Figure 2.

Dynamics of PLB and DWORF binding to SERCA during elevations in intracellular Ca²⁺.A, a simplified Post-Albers scheme of the SERCA enzymatic cycle, highlighting states that predominate at low (blue) and high (red) intracellular [Ca²⁺]. B, FRET-based binding curves displaying a shifted dissociation constant (K_D) of PLB–SERCA binding between the ATP-bound (blue) and TG-bound (black) states of SERCA. C and D, apparent K_Ds of PLB or DWORF binding to different SERCA enzymatic states of the catalytic cycle as in panel (A) with lines representing mean ± SEM (n = 6).

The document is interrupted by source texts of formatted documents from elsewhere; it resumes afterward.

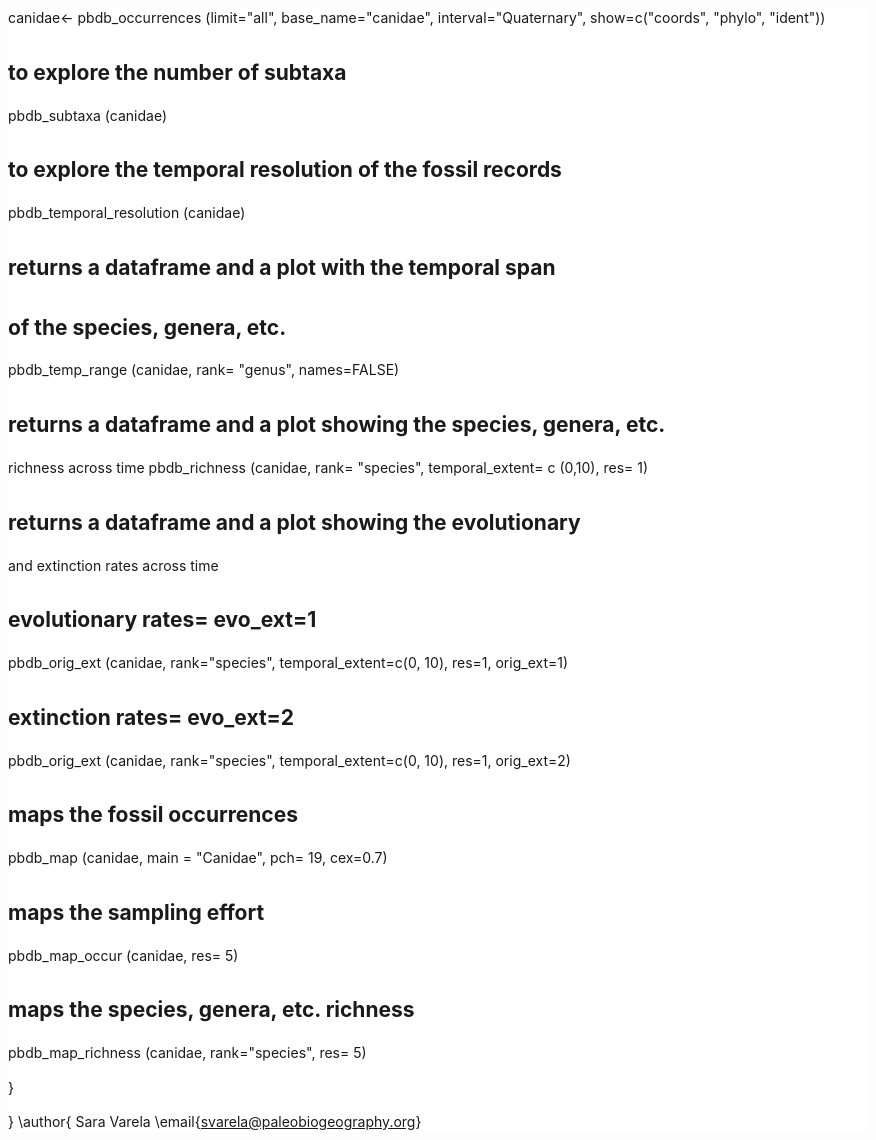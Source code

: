 canidae<-  pbdb_occurrences (limit="all", base_name="canidae", 
interval="Quaternary", show=c("coords", "phylo", "ident"))

## to explore the number of subtaxa
pbdb_subtaxa (canidae)

## to explore the temporal resolution of the fossil records
pbdb_temporal_resolution (canidae)

## returns a dataframe and a plot with the temporal span 
##  of the species, genera, etc.
pbdb_temp_range (canidae, rank= "genus", names=FALSE)

## returns a dataframe and a plot showing the species, genera, etc. 
richness across time
pbdb_richness (canidae, rank= "species", 
temporal_extent= c (0,10), res= 1)

## returns a dataframe and a plot showing the evolutionary 
and extinction rates across time

## evolutionary rates= evo_ext=1
pbdb_orig_ext (canidae, rank="species", temporal_extent=c(0, 10),
res=1, orig_ext=1)

## extinction rates= evo_ext=2
pbdb_orig_ext (canidae, rank="species", temporal_extent=c(0, 10),
              res=1, orig_ext=2)

## maps the fossil occurrences
pbdb_map (canidae, main = "Canidae", pch= 19, cex=0.7)

## maps the sampling effort
pbdb_map_occur (canidae, res= 5)

## maps the species, genera, etc. richness
pbdb_map_richness (canidae, rank="species", res= 5)

}

}
\author{
Sara Varela \email{svarela@paleobiogeography.org}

Ligands used to stabilize each state are shown in parentheses. Differences in micropeptide K_Ds between SERCA states were analyzed by one-way ANOVA with Tukey’s post hoc (∗p < 0.05). E, apparent K_Ds of PLB and DWORF for SERCA in ATP-containing solutions with low (blue) and high (red) concentrations of intracellular Ca²⁺ with lines representing mean ± SEM (n = 5). Differences in K_D evaluated by Student’s t test. F, confocal microscopy quantification of intracellular Ca²⁺ measured by X-rhod-1 fluorescence (gray raw data, with black smoothed trendline) with simultaneous measurement of changes in PLB–SERCA FRET (YFP/Cer ratio) (gray raw data, with blue smoothed trendline). G, quantification of ER luminal Ca²⁺ measured by R-CEPIA1er fluorescence with simultaneous measurement of PLB–SERCA FRET (YFP/Cer ratio). H, quantification of intracellular Ca²⁺ measured by X-rhod-1 fluorescence with simultaneous measurement of DWORF–SERCA FRET (YFP/Cer ratio) I, quantification of ER luminal Ca²⁺ measured by R-CEPIA1er fluorescence with simultaneous measurement of DWORF–SERCA FRET (YFP/Cer ratio). DWORF, dwarf ORF; ER, endoplasmic reticulum; PLB, phospholamban; SERCA, sarco/endoplasmic reticulum Ca²⁺-ATPase.